(Stored data entries)
== == ==
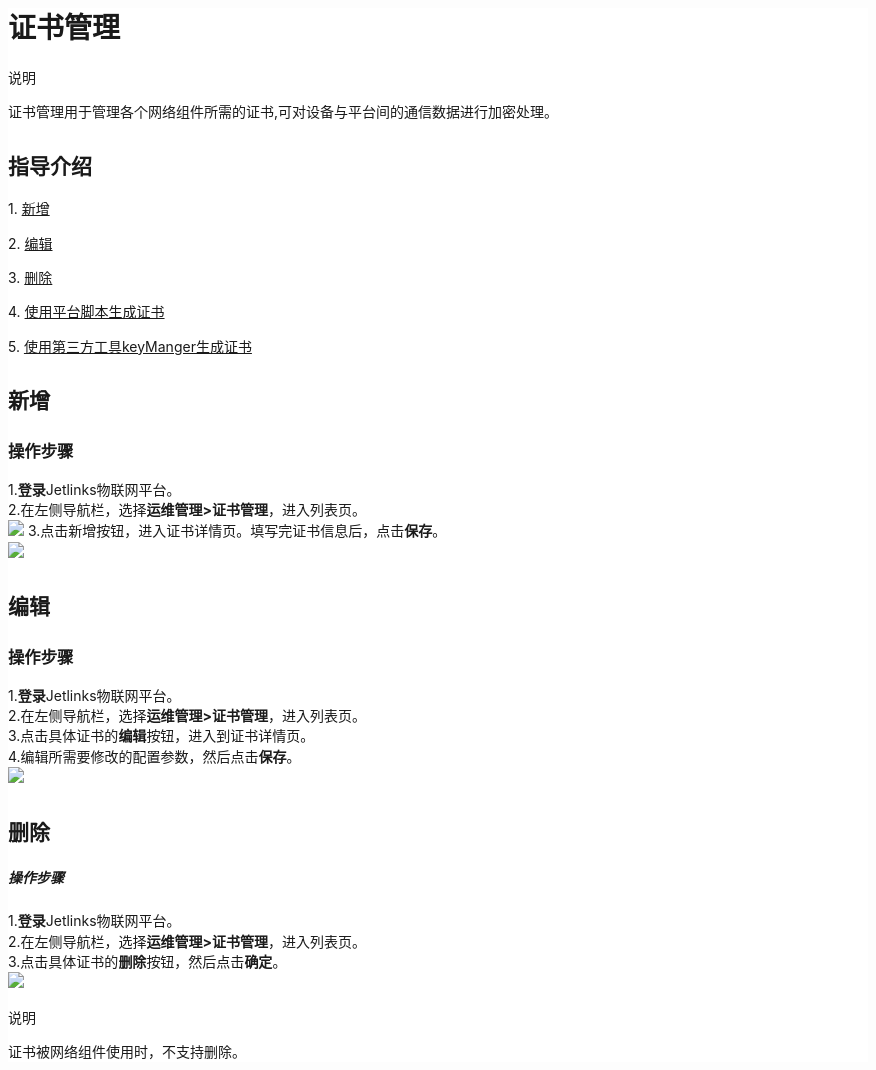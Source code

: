 # 证书管理
<div class='explanation primary'>
  <p class='explanation-title-warp'>
    <span class='iconfont icon-bangzhu explanation-icon'></span>
    <span class='explanation-title font-weight'>说明</span>
  </p>

证书管理用于管理各个网络组件所需的证书,可对设备与平台间的通信数据进行加密处理。

</div>

## 指导介绍

  <p>1. <a href="/Mocha_ITOM/certificate_management.html#新增">新增</a></p>
  <p>2. <a href="/Mocha_ITOM/certificate_management.html#编辑">编辑</a></p>
  <p>3. <a href="/Mocha_ITOM/certificate_management.html#删除">删除</a></p>
  <p>4. <a href="/Mocha_ITOM/certificate_management.html#使用平台脚本生成证书">使用平台脚本生成证书</a></p>
  <p>5. <a href="/Mocha_ITOM/certificate_management.html#使用第三方工具keymanger生成证书">使用第三方工具keyManger生成证书</a></p>

## 新增
### 操作步骤
1.**登录**Jetlinks物联网平台。</br>
2.在左侧导航栏，选择**运维管理>证书管理**，进入列表页。</br>
![](./img/74.png)
3.点击新增按钮，进入证书详情页。填写完证书信息后，点击**保存**。</br>
![](./img/75.png)

## 编辑
### 操作步骤
1.**登录**Jetlinks物联网平台。</br>
2.在左侧导航栏，选择**运维管理>证书管理**，进入列表页。</br>
3.点击具体证书的**编辑**按钮，进入到证书详情页。</br>
4.编辑所需要修改的配置参数，然后点击**保存**。</br>
![](./img/76.png)


## 删除
##### 操作步骤
1.**登录**Jetlinks物联网平台。</br>
2.在左侧导航栏，选择**运维管理>证书管理**，进入列表页。</br>
3.点击具体证书的**删除**按钮，然后点击**确定**。</br>
![](./img/77.png)
<div class='explanation primary'>
  <p class='explanation-title-warp'>
    <span class='iconfont icon-bangzhu explanation-icon'></span>
    <span class='explanation-title font-weight'>说明</span>
  </p>
  证书被网络组件使用时，不支持删除。
</div>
== == ==
* Assignment *
Search the entries for the word "点击具体证书的". Copy every line where it occurs.

* Task output *
3.点击具体证书的**编辑**按钮，进入到证书详情页。</br>
3.点击具体证书的**删除**按钮，然后点击**确定**。</br>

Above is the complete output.